- [WORK TO BE COMPLETED]: Pick out and copy every line below that has the word "real".
====================
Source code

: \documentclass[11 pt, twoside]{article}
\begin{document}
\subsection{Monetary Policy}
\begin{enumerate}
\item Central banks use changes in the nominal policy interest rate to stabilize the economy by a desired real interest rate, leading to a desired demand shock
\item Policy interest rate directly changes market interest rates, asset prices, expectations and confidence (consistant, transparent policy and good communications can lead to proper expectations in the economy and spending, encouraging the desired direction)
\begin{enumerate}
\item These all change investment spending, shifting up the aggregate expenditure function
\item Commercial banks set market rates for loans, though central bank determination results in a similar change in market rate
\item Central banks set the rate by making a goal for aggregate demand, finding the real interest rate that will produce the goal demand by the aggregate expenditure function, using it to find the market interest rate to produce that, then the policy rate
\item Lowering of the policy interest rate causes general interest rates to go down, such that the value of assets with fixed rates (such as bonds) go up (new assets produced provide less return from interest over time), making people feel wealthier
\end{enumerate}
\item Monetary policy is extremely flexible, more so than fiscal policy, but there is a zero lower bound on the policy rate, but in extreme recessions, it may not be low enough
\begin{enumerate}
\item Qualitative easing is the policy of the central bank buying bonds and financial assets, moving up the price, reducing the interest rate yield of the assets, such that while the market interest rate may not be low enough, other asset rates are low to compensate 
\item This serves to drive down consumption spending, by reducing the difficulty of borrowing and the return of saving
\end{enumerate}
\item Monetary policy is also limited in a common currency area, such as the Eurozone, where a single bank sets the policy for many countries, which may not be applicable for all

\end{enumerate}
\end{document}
====================
- [EXERCISE OUTPUT]:
\item Central banks use changes in the nominal policy interest rate to stabilize the economy by a desired real interest rate, leading to a desired demand shock
\item Central banks set the rate by making a goal for aggregate demand, finding the real interest rate that will produce the goal demand by the aggregate expenditure function, using it to find the market interest rate to produce that, then the policy rate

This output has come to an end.